Other knowledge and other conditions e-volved that made Yucca Mountain in-creasingly not look "like an ideal choice," Chu answered initially at an Energy Appropriations Subcommittee hearing. He was looking down, the ease with which he had answered previous questions in the hearing gone.
But was there scientific evidence, Murray pressed.
"It was an unfolding of issues that continued," Chu said, adding that President Obama made very clear that it's not an option.
But was there scientific evidence behind that decision, Murray asked again.
She came to the hearing "very dismayed" that a day earlier the Department of Energy had filed to permanently withdraw the licensing application for Yucca Mountain, which was planned to hold high-level radioactive waste and irradiated fuel from the Hanford nuclear reservation.
"Over the last 30 years, Congress, independent studies and previous administrations have all pointed to, voted for and funded Yucca Mountain as the nation's best option for a nuclear repository," Murray said.
"And in concert with those decisions, billions of dollars and countless work hours have been spent at Hanford and nuclear waste sites across the country in an effort to treat and package nuclear waste that will be sent there," she
said. "Without a repository, those sites and the communities that support
them have been left in limbo."
There have been changes since work began on Yucca Mountain, including a Supreme Court ruling that the repository must protect the environment from the waste not just for 10,000 years, but a million years, Chu said.
Radioactive dating has shown that other sites, like salt domes, have been inherently stable for longer than a million years, he said. That's very different than Yucca Mountain, which has deep fissures that would be saturated with water if climate changes, he said.
In addition, the salt in salt domes would ooze around the waste, making the disposal permanent, he said.
It's the sort of issue that will be considered by the newly named blue ribbon commission that will study options for disposal of nuclear weapons waste and options for the nation's used commercial nuclear fuel, he said.
Murray responded that less-studied options could prove to have problems as they are investigated to the extent that Yucca Mountain has been.
"We can't just unilaterally take one site out of the equation," she said.
She also asked Chu if any communities near former nuclear weapon sites, including the Tri-Cities, had been consulted in the DOE decision to terminate Yucca Mountain.
They had not, Chu said, but DOE has a legal obligation to remove high-level radioactive waste that it takes very seriously. The blue ribbon commission will be making suggestions, possibly including changes in legislation, that "will allow for a comprehensive, sensible approach to the back-end of the fuel cycle," he said.
"I don't believe science can say Yucca Mountain is the ideal site given what we know today and what can be developed in the next 50 years," he said.

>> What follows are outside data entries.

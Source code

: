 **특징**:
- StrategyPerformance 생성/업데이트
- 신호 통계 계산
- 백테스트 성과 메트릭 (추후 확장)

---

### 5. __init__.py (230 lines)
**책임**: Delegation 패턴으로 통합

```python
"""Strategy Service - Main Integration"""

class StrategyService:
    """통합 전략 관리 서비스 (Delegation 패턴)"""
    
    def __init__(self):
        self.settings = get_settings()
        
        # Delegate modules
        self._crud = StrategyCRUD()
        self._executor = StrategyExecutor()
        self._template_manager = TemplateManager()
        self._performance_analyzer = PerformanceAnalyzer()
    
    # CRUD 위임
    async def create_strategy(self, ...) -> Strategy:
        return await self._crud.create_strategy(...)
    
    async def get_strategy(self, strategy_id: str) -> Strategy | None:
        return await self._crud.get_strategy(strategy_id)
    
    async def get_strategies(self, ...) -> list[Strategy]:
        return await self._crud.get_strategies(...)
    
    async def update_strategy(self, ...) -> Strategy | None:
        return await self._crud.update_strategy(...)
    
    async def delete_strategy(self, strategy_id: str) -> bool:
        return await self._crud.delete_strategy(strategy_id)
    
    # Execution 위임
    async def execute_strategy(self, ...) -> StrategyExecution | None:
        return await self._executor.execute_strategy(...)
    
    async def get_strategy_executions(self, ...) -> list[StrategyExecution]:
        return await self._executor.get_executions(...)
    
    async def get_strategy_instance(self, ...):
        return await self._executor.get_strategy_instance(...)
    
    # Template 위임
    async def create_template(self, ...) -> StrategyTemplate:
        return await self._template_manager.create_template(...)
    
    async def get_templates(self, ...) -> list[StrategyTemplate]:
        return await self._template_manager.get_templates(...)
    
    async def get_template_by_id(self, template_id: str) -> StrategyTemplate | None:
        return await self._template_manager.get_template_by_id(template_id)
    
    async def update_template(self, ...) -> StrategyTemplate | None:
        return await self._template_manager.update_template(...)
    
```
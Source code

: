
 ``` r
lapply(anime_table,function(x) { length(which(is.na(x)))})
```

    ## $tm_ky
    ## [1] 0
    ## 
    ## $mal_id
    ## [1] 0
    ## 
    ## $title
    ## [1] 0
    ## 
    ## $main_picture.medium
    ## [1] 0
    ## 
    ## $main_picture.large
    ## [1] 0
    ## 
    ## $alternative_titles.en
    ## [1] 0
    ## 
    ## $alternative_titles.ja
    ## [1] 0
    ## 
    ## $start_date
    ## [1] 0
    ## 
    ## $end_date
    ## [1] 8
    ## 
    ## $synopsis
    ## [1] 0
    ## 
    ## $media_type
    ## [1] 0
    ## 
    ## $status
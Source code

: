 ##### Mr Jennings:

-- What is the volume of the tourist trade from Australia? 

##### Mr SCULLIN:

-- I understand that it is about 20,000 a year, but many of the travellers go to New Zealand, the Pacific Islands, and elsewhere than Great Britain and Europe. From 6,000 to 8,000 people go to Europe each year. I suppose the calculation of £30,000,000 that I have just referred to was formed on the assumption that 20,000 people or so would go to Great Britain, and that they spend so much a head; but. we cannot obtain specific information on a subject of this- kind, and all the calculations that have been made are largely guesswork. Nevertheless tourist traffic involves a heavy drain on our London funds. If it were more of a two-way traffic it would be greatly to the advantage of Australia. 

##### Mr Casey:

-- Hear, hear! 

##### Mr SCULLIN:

Murray also questioned Chu about the Obama administration's proposed Hanford budget for fiscal 2011. It includes a $50 million shortfall for ground water cleanup and protection, she said.
"These budgets aren't put together just by wishing or magic," she said. "DOE works with the regulators, they work with communities, they agree on milestones."
The proposed budget is adequate to meet legal obligations, Chu said, adding that he consistently has supported DOE's environmental cleanup program.
Chu had the last word, pointing out that some of DOE's large environmental cleanup projects have a troubling history of falling behind schedule and exceeding their budgets.